* Problem details
Only the lines containing the string "docker" are needed; copy all of them from the listing.

* Information
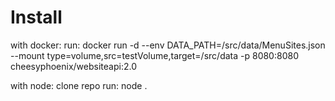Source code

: <h1>Install</h1>

with docker:
  run: docker run -d --env DATA_PATH=/src/data/MenuSites.json --mount type=volume,src=testVolume,target=/src/data -p 8080:8080 cheesyphoenix/websiteapi:2.0
 
with node:
  clone repo
  run: node .
  
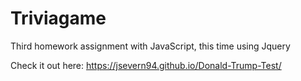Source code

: # Triviagame
Third homework assignment with JavaScript, this time using Jquery 

Check it out here: https://jsevern94.github.io/Donald-Trump-Test/
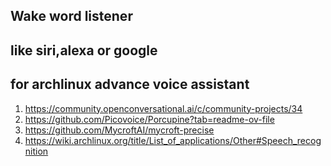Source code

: ## Wake word listener
## like siri,alexa or google 
## for archlinux advance voice assistant

1) https://community.openconversational.ai/c/community-projects/34
2) https://github.com/Picovoice/Porcupine?tab=readme-ov-file
3) https://github.com/MycroftAI/mycroft-precise
4) https://wiki.archlinux.org/title/List_of_applications/Other#Speech_recognition
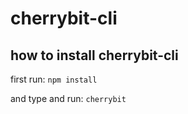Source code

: # cherrybit-cli


## how to install cherrybit-cli

first run:
`npm install`

and type and run:
`cherrybit`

* Response
with docker:
  run: docker run -d --env DATA_PATH=/src/data/MenuSites.json --mount type=volume,src=testVolume,target=/src/data -p 8080:8080 cheesyphoenix/websiteapi:2.0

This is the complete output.